- Task item -
A single figure is the whole answer: the number of lines in the records that contain "return".

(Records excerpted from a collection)
[Start of section]

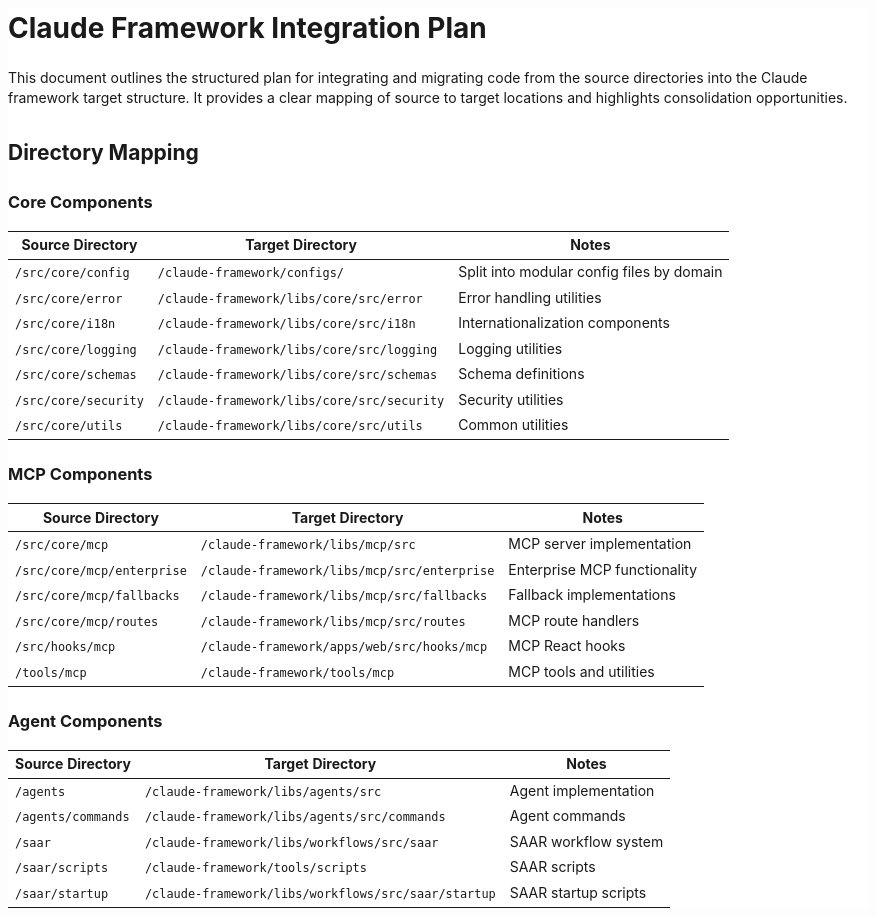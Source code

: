 # Claude Framework Integration Plan

This document outlines the structured plan for integrating and migrating code from the source directories into the Claude framework target structure. It provides a clear mapping of source to target locations and highlights consolidation opportunities.

## Directory Mapping

### Core Components

| Source Directory | Target Directory | Notes |
|-----------------|------------------|-------|
| `/src/core/config` | `/claude-framework/configs/` | Split into modular config files by domain |
| `/src/core/error` | `/claude-framework/libs/core/src/error` | Error handling utilities |
| `/src/core/i18n` | `/claude-framework/libs/core/src/i18n` | Internationalization components |
| `/src/core/logging` | `/claude-framework/libs/core/src/logging` | Logging utilities |
| `/src/core/schemas` | `/claude-framework/libs/core/src/schemas` | Schema definitions |
| `/src/core/security` | `/claude-framework/libs/core/src/security` | Security utilities |
| `/src/core/utils` | `/claude-framework/libs/core/src/utils` | Common utilities |

### MCP Components

| Source Directory | Target Directory | Notes |
|-----------------|------------------|-------|
| `/src/core/mcp` | `/claude-framework/libs/mcp/src` | MCP server implementation |
| `/src/core/mcp/enterprise` | `/claude-framework/libs/mcp/src/enterprise` | Enterprise MCP functionality |
| `/src/core/mcp/fallbacks` | `/claude-framework/libs/mcp/src/fallbacks` | Fallback implementations |
| `/src/core/mcp/routes` | `/claude-framework/libs/mcp/src/routes` | MCP route handlers |
| `/src/hooks/mcp` | `/claude-framework/apps/web/src/hooks/mcp` | MCP React hooks |
| `/tools/mcp` | `/claude-framework/tools/mcp` | MCP tools and utilities |

### Agent Components

| Source Directory | Target Directory | Notes |
|-----------------|------------------|-------|
| `/agents` | `/claude-framework/libs/agents/src` | Agent implementation |
| `/agents/commands` | `/claude-framework/libs/agents/src/commands` | Agent commands |
| `/saar` | `/claude-framework/libs/workflows/src/saar` | SAAR workflow system |
| `/saar/scripts` | `/claude-framework/tools/scripts` | SAAR scripts |
| `/saar/startup` | `/claude-framework/libs/workflows/src/saar/startup` | SAAR startup scripts |
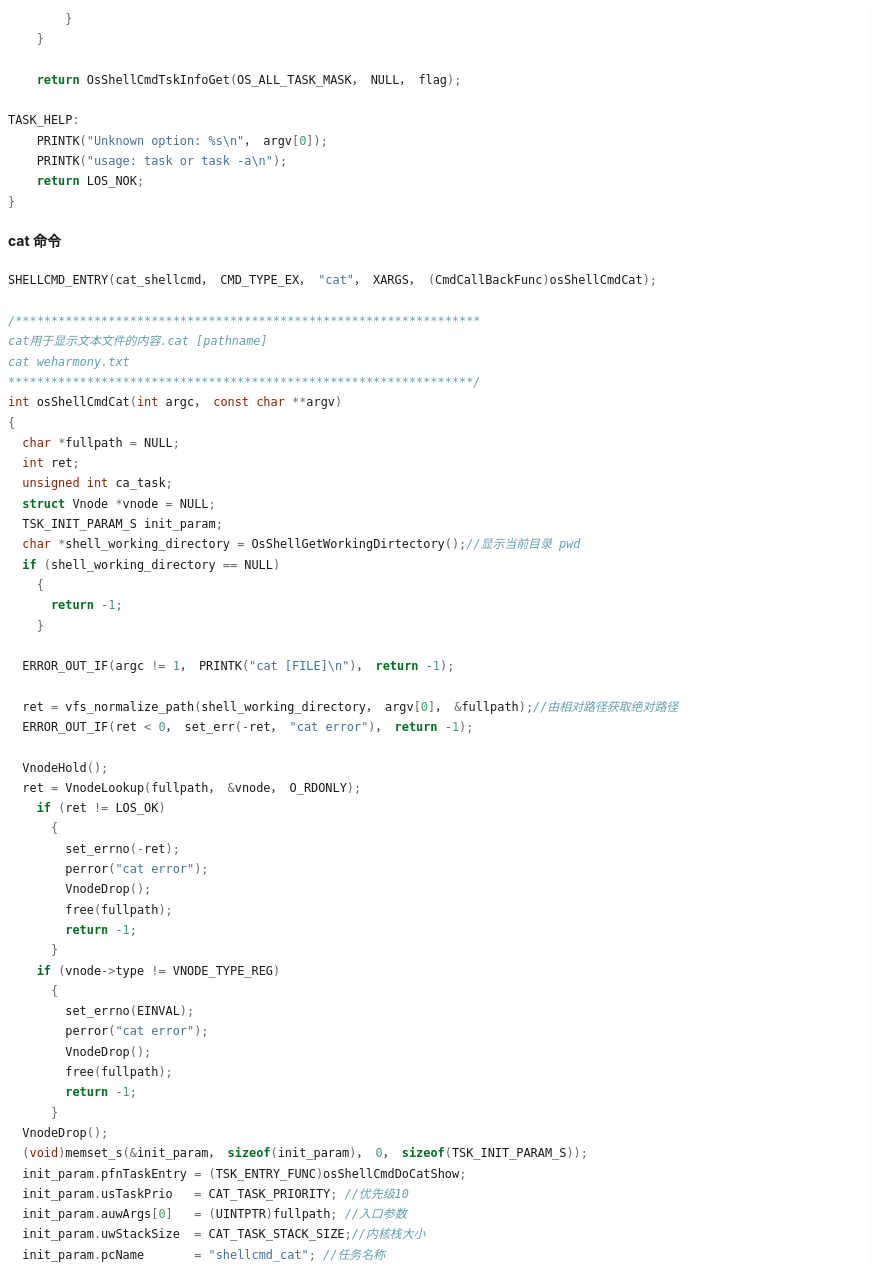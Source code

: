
 ```c
        }
    }

    return OsShellCmdTskInfoGet(OS_ALL_TASK_MASK， NULL， flag);

TASK_HELP:
    PRINTK("Unknown option: %s\n"， argv[0]);
    PRINTK("usage: task or task -a\n");
    return LOS_NOK;
}
```

#### **cat 命令**

```c
SHELLCMD_ENTRY(cat_shellcmd， CMD_TYPE_EX， "cat"， XARGS， (CmdCallBackFunc)osShellCmdCat);

/*****************************************************************
cat用于显示文本文件的内容.cat [pathname]
cat weharmony.txt
*****************************************************************/
int osShellCmdCat(int argc， const char **argv)
{
  char *fullpath = NULL;
  int ret;
  unsigned int ca_task;
  struct Vnode *vnode = NULL;
  TSK_INIT_PARAM_S init_param;
  char *shell_working_directory = OsShellGetWorkingDirtectory();//显示当前目录 pwd
  if (shell_working_directory == NULL)
    {
      return -1;
    }

  ERROR_OUT_IF(argc != 1， PRINTK("cat [FILE]\n")， return -1);

  ret = vfs_normalize_path(shell_working_directory， argv[0]， &fullpath);//由相对路径获取绝对路径
  ERROR_OUT_IF(ret < 0， set_err(-ret， "cat error")， return -1);

  VnodeHold();
  ret = VnodeLookup(fullpath， &vnode， O_RDONLY);
    if (ret != LOS_OK)
      {
        set_errno(-ret);
        perror("cat error");
        VnodeDrop();
        free(fullpath);
        return -1;
      }
    if (vnode->type != VNODE_TYPE_REG)
      {
        set_errno(EINVAL);
        perror("cat error");
        VnodeDrop();
        free(fullpath);
        return -1;
      }
  VnodeDrop();
  (void)memset_s(&init_param， sizeof(init_param)， 0， sizeof(TSK_INIT_PARAM_S));
  init_param.pfnTaskEntry = (TSK_ENTRY_FUNC)osShellCmdDoCatShow;
  init_param.usTaskPrio   = CAT_TASK_PRIORITY; //优先级10
  init_param.auwArgs[0]   = (UINTPTR)fullpath; //入口参数
  init_param.uwStackSize  = CAT_TASK_STACK_SIZE;//内核栈大小
  init_param.pcName       = "shellcmd_cat"; //任务名称
```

[End of section]

- Your response -
7